D’où je conclus qu’étant donné une maison dont je suis seul propriétaire, tout le monde y est maître, excepté moi?…
LA BRIGE.
Naturellement.
MONSIEUR SAUMÂTRE.
Dans tous les cas, il est tout à fait inutile d’élever la voix comme vous le faites. Discutons et tombons d’accord. Nous ne sommes des bêtes féroces ni vous ni moi. Voyons… vous me laisseriez, vous dites ?
LA BRIGE.
Je vous laisserai peau de balle.
MONSIEUR SAUMÂTRE.
Comment ?
LA BRIGE.
Et balai de crin… J’emporterai jusqu’aux verres de lampes.
MONSIEUR SAUMÂTRE.
Tout à l’heure…
LA BRIGE.
Tout à l’heure n’est pas à présent… Il fallait accepter quand je vous ai offert.
MONSIEUR SAUMÂTRE.
J’ai changé d’avis.
LA BRIGE.
Moi aussi.
MONSIEUR SAUMÂTRE.
Soit, je ne veux pas de discussion avec un bon locataire. Vous me signeriez donc des billets payables à quarante-huit heures?
LA BRIGE.
Je vous signerai peau de zébie.
MONSIEUR SAUMÂTRE.
Elle est trop forte ! Pourquoi me l’avez-vous offert, puisque vous aviez l’intention de revenir sur votre parole ?…
LA BRIGE.
Pourquoi avez-vous refusé, puisque vous deviez revenir sur votre décision ?
MONSIEUR SAUMÂTRE.
Permettez !
LA BRIGE.
Permettez vous-même.
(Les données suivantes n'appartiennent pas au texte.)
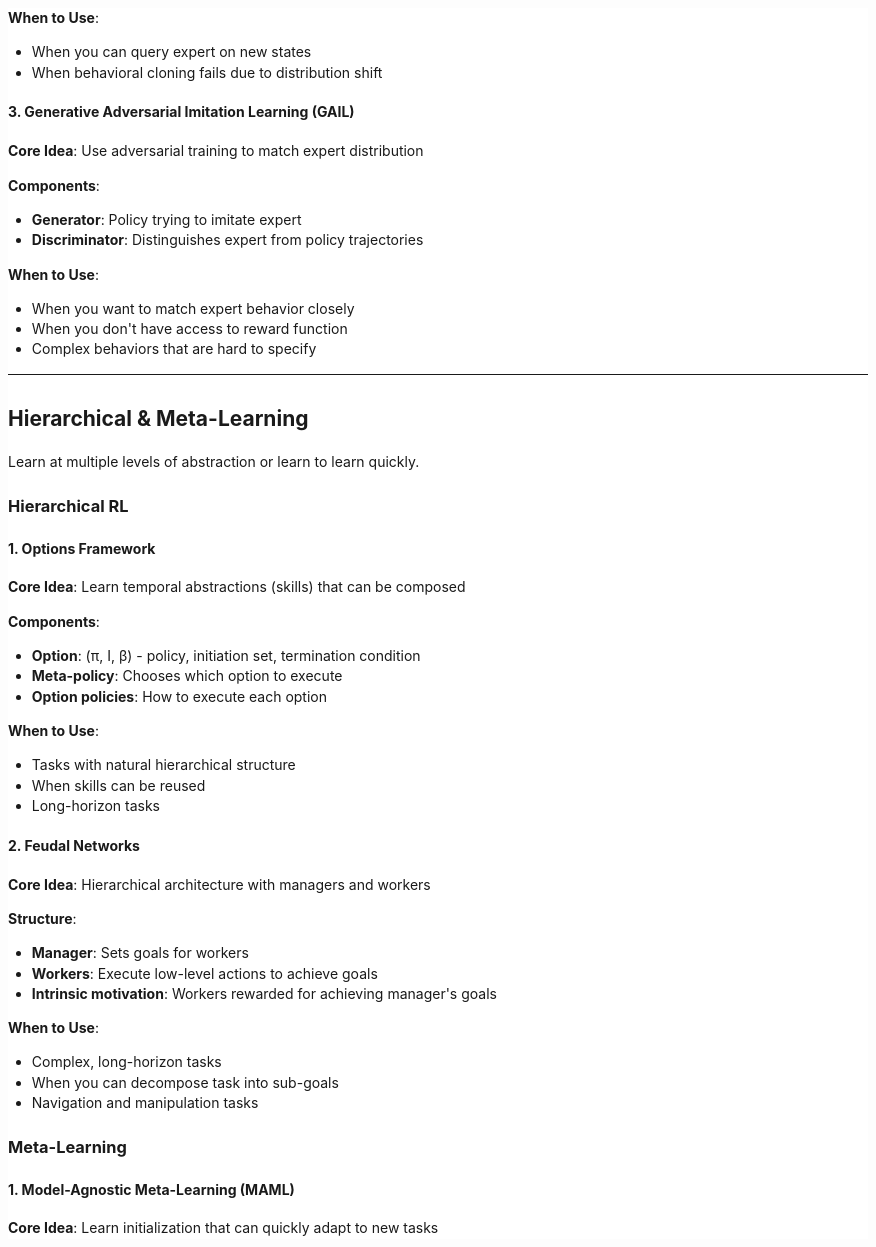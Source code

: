 **When to Use**:
- When you can query expert on new states
- When behavioral cloning fails due to distribution shift

#### 3. Generative Adversarial Imitation Learning (GAIL)
**Core Idea**: Use adversarial training to match expert distribution

**Components**:
- **Generator**: Policy trying to imitate expert
- **Discriminator**: Distinguishes expert from policy trajectories

**When to Use**:
- When you want to match expert behavior closely
- When you don't have access to reward function
- Complex behaviors that are hard to specify

---

## Hierarchical & Meta-Learning

Learn at multiple levels of abstraction or learn to learn quickly.

### Hierarchical RL

#### 1. Options Framework
**Core Idea**: Learn temporal abstractions (skills) that can be composed

**Components**:
- **Option**: (π, I, β) - policy, initiation set, termination condition
- **Meta-policy**: Chooses which option to execute
- **Option policies**: How to execute each option

**When to Use**:
- Tasks with natural hierarchical structure
- When skills can be reused
- Long-horizon tasks

#### 2. Feudal Networks
**Core Idea**: Hierarchical architecture with managers and workers

**Structure**:
- **Manager**: Sets goals for workers
- **Workers**: Execute low-level actions to achieve goals
- **Intrinsic motivation**: Workers rewarded for achieving manager's goals

**When to Use**:
- Complex, long-horizon tasks
- When you can decompose task into sub-goals
- Navigation and manipulation tasks

### Meta-Learning

#### 1. Model-Agnostic Meta-Learning (MAML)
**Core Idea**: Learn initialization that can quickly adapt to new tasks
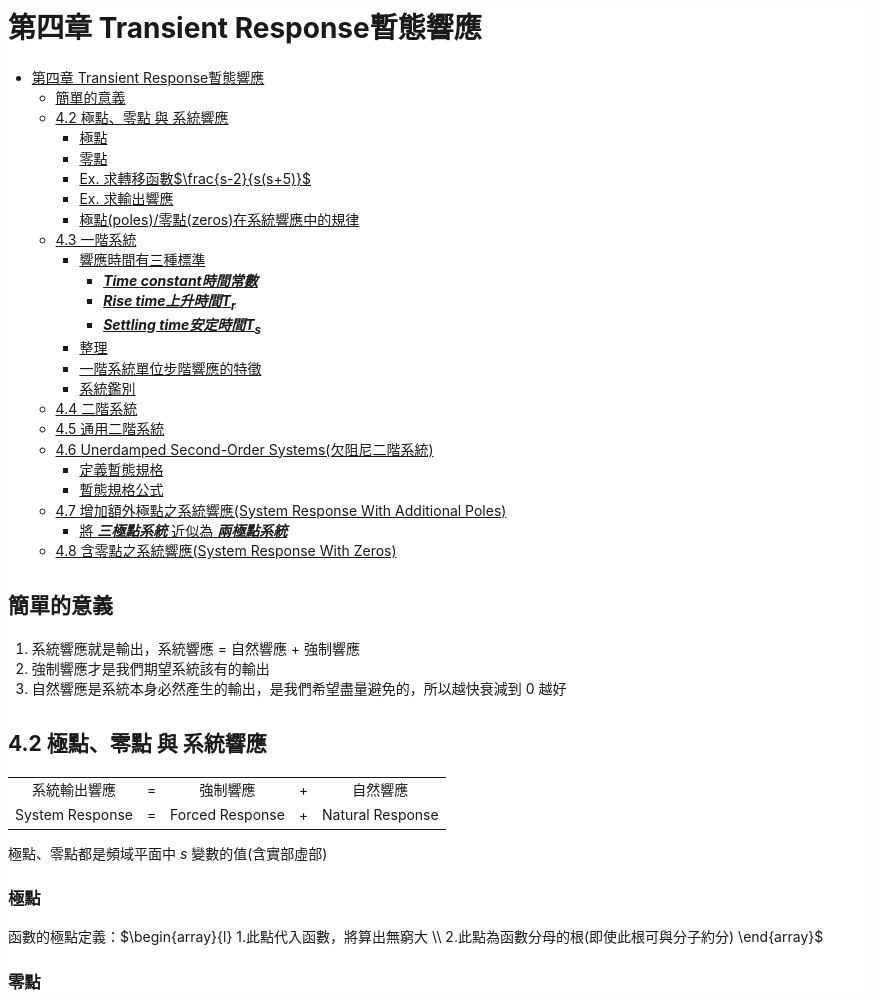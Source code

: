
# 第四章 Transient Response暫態響應

- [第四章 Transient Response暫態響應](#第四章-transient-response暫態響應)
  - [簡單的意義](#簡單的意義)
  - [4.2 極點、零點 與 系統響應](#42-極點零點-與-系統響應)
    - [極點](#極點)
    - [零點](#零點)
    - [Ex. 求轉移函數$\frac{s-2}{s(s+5)}$](#ex-求轉移函數fracs-2ss5)
    - [Ex. 求輸出響應](#ex-求輸出響應)
    - [極點(poles)/零點(zeros)在系統響應中的規律](#極點poles零點zeros在系統響應中的規律)
  - [4.3 一階系統](#43-一階系統)
    - [響應時間有三種標準](#響應時間有三種標準)
      - [***Time constant時間常數***](#time-constant時間常數)
      - [***Rise time上升時間$T_r$***](#rise-time上升時間t_r)
      - [***Settling time安定時間$T_s$***](#settling-time安定時間t_s)
    - [整理](#整理)
    - [一階系統單位步階響應的特徵](#一階系統單位步階響應的特徵)
    - [系統鑑別](#系統鑑別)
  - [4.4 二階系統](#44-二階系統)
  - [4.5 通用二階系統](#45-通用二階系統)
  - [4.6 Unerdamped Second-Order Systems(欠阻尼二階系統)](#46-unerdamped-second-order-systems欠阻尼二階系統)
    - [定義暫態規格](#定義暫態規格)
    - [暫態規格公式](#暫態規格公式)
  - [4.7 增加額外極點之系統響應(System Response With Additional Poles)](#47-增加額外極點之系統響應system-response-with-additional-poles)
    - [將 ***三極點系統*** 近似為 ***兩極點系統***](#將-三極點系統-近似為-兩極點系統)
  - [4.8 含零點之系統響應(System Response With Zeros)](#48-含零點之系統響應system-response-with-zeros)

## 簡單的意義  

1. 系統響應就是輸出，系統響應 = 自然響應 + 強制響應
2. 強制響應才是我們期望系統該有的輸出
3. 自然響應是系統本身必然產生的輸出，是我們希望盡量避免的，所以越快衰減到 $0$ 越好


## 4.2 極點、零點 與 系統響應

|                 |       |                 |       |                  |
| :-------------: | :---: | :-------------: | :---: | :--------------: |
|  系統輸出響應   |   =   |    強制響應     |   +   |     自然響應     |
| System Response |   =   | Forced Response |   +   | Natural Response |

極點、零點都是頻域平面中 $s$ 變數的值(含實部虛部)  

### 極點

函數的極點定義：$\begin{array}{l} 1.此點代入函數，將算出無窮大 \\ 2.此點為函數分母的根(即使此根可與分子約分) \end{array}$  

### 零點
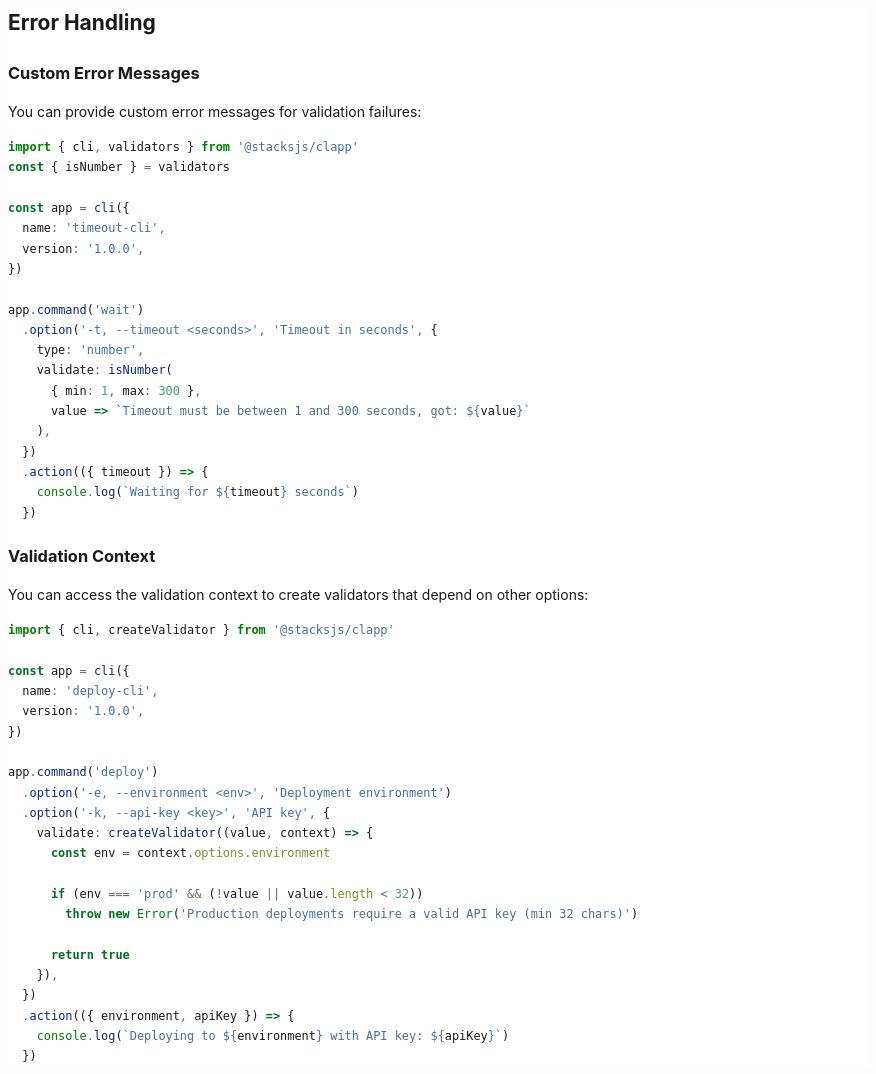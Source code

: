 ## Error Handling

### Custom Error Messages

You can provide custom error messages for validation failures:

```ts
import { cli, validators } from '@stacksjs/clapp'
const { isNumber } = validators

const app = cli({
  name: 'timeout-cli',
  version: '1.0.0',
})

app.command('wait')
  .option('-t, --timeout <seconds>', 'Timeout in seconds', {
    type: 'number',
    validate: isNumber(
      { min: 1, max: 300 },
      value => `Timeout must be between 1 and 300 seconds, got: ${value}`
    ),
  })
  .action(({ timeout }) => {
    console.log(`Waiting for ${timeout} seconds`)
  })
```

### Validation Context

You can access the validation context to create validators that depend on other options:

```ts
import { cli, createValidator } from '@stacksjs/clapp'

const app = cli({
  name: 'deploy-cli',
  version: '1.0.0',
})

app.command('deploy')
  .option('-e, --environment <env>', 'Deployment environment')
  .option('-k, --api-key <key>', 'API key', {
    validate: createValidator((value, context) => {
      const env = context.options.environment

      if (env === 'prod' && (!value || value.length < 32))
        throw new Error('Production deployments require a valid API key (min 32 chars)')

      return true
    }),
  })
  .action(({ environment, apiKey }) => {
    console.log(`Deploying to ${environment} with API key: ${apiKey}`)
  })
```
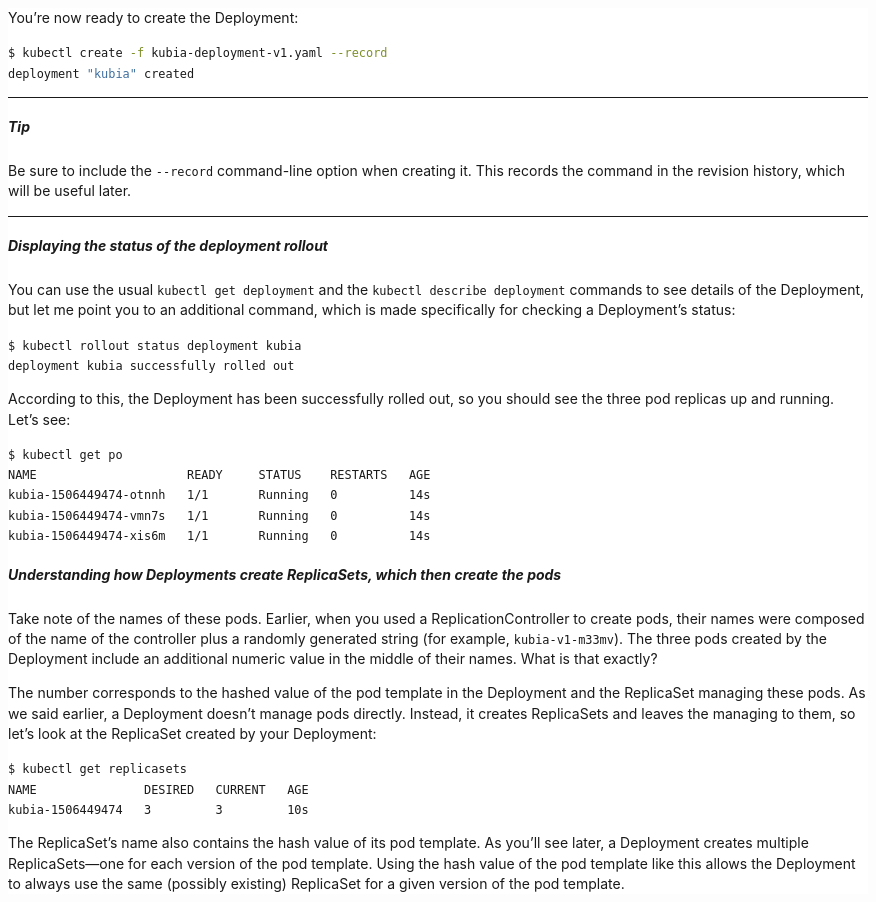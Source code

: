 You’re now ready to create the Deployment:

```bash
$ kubectl create -f kubia-deployment-v1.yaml --record
deployment "kubia" created
```

---

##### Tip

Be sure to include the `--record` command-line option when creating it. This records the command in the revision history, which will be useful later.

---

##### Displaying the status of the deployment rollout

You can use the usual `kubectl get deployment` and the `kubectl describe deployment` commands to see details of the Deployment, but let me point you to an additional command, which is made specifically for checking a Deployment’s status:

```bash
$ kubectl rollout status deployment kubia
deployment kubia successfully rolled out
```

According to this, the Deployment has been successfully rolled out, so you should see the three pod replicas up and running. Let’s see:

```bash
$ kubectl get po
NAME                     READY     STATUS    RESTARTS   AGE
kubia-1506449474-otnnh   1/1       Running   0          14s
kubia-1506449474-vmn7s   1/1       Running   0          14s
kubia-1506449474-xis6m   1/1       Running   0          14s
```

##### Understanding how Deployments create ReplicaSets, which then create the pods

Take note of the names of these pods. Earlier, when you used a ReplicationController to create pods, their names were composed of the name of the controller plus a randomly generated string (for example, `kubia-v1-m33mv`). The three pods created by the Deployment include an additional numeric value in the middle of their names. What is that exactly?

The number corresponds to the hashed value of the pod template in the Deployment and the ReplicaSet managing these pods. As we said earlier, a Deployment doesn’t manage pods directly. Instead, it creates ReplicaSets and leaves the managing to them, so let’s look at the ReplicaSet created by your Deployment:

```bash
$ kubectl get replicasets
NAME               DESIRED   CURRENT   AGE
kubia-1506449474   3         3         10s
```

The ReplicaSet’s name also contains the hash value of its pod template. As you’ll see later, a Deployment creates multiple ReplicaSets—one for each version of the pod template. Using the hash value of the pod template like this allows the Deployment to always use the same (possibly existing) ReplicaSet for a given version of the pod template.

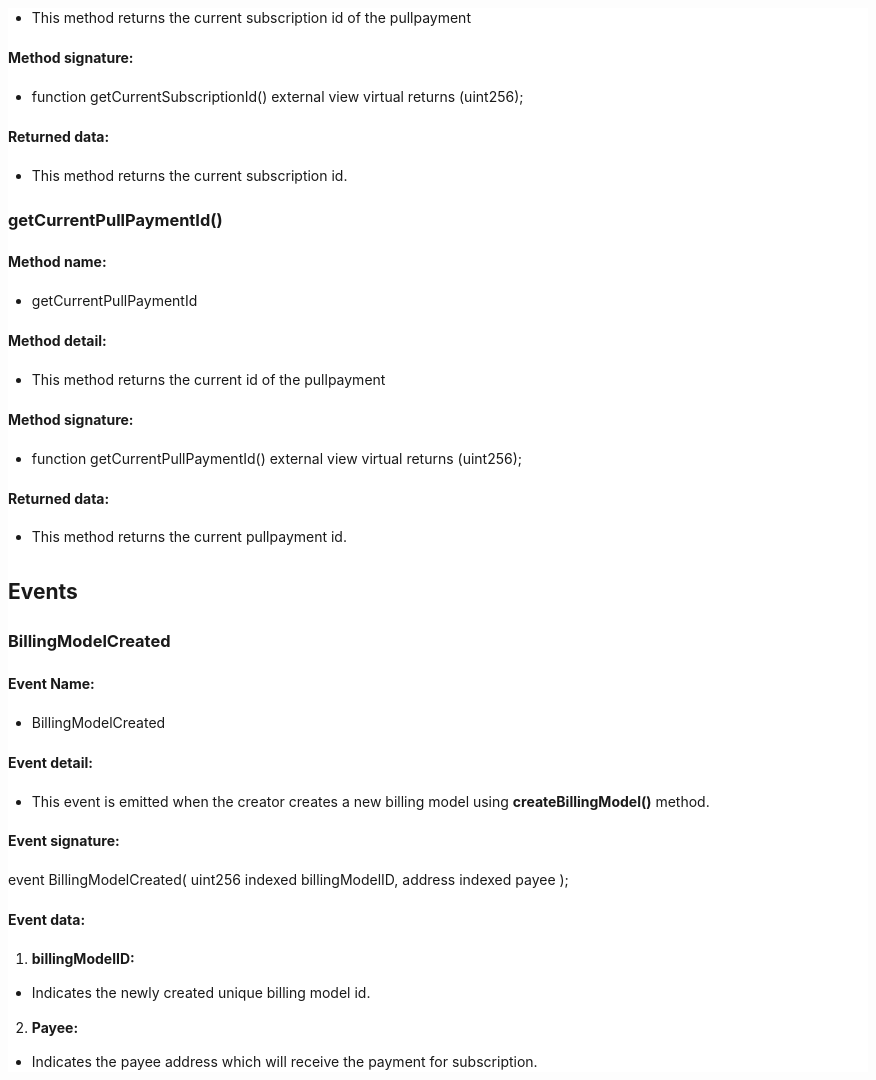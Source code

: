 - This method returns the current subscription id of the pullpayment

#### Method signature:

- function getCurrentSubscriptionId() external view virtual returns (uint256);

#### Returned data:

- This method returns the current subscription id.

### getCurrentPullPaymentId()

#### Method name:

- getCurrentPullPaymentId

#### Method detail:

- This method returns the current id of the pullpayment

#### Method signature:

- function getCurrentPullPaymentId() external view virtual returns (uint256);

#### Returned data:

- This method returns the current pullpayment id.

## Events

### BillingModelCreated

#### Event Name:

- BillingModelCreated

#### Event detail:

- This event is emitted when the creator creates a new billing model using **createBillingModel()** method.

#### Event signature:

event BillingModelCreated(
uint256 indexed billingModelID, address indexed payee
);

#### Event data:

1. **billingModelID:**

- Indicates the newly created unique billing model id.

2. **Payee:**

- Indicates the payee address which will receive the payment for subscription.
J’étais, il y a un instant, un pauvre diable au désespoir de ne pouvoir payer ses dettes et qui en appelait humblement au bon vouloir de son semblable. La loi me menaçait donc de ses foudres. A cette heure, passé à d’autres exercices, je vous expulse d’une maison qui a cessé d’être la mienne. J’ai donc la loi avec moi. Car c’est aussi simple que cela, et il suffit neuf fois sur dix à un honnête homme échoué dans les toiles d’araignée du Code de se conduire comme un malfaiteur, pour être immédiatement dans la légalité. Eh bien, monsieur, j’y suis, j’y reste. Vous m’avez contraint à m’y mettre, vous trouverez bon que j’y demeure. Sur ce, mon cher propriétaire, faites-moi le plaisir de filer, que j’aille chercher la sage-femme. – Eh bien, Hortense ?… Au lit !… Couche-toi !
MONSIEUR SAUMÂTRE.
Hortense, ne vous couchez pas ! (A La Brige.) Fichez-moi le camp, vous, elle, votre bronze de chez Barbedienne, votre buffet et votre baromètre ! Débarrassez-moi le plancher et que je n’entende plus parler de vous.

La salle du Grand Guignol

La pièce a été créée au Grand Guignol, l’année de l’ouverture de cette salle. D’une capacité de 280 places, le théâtre était situé 7, cité Chaptal, dans le 9e arrondissement. Sa programmation spécifique alternait des drames macabres et sanguinolentes et des saynètes comiques.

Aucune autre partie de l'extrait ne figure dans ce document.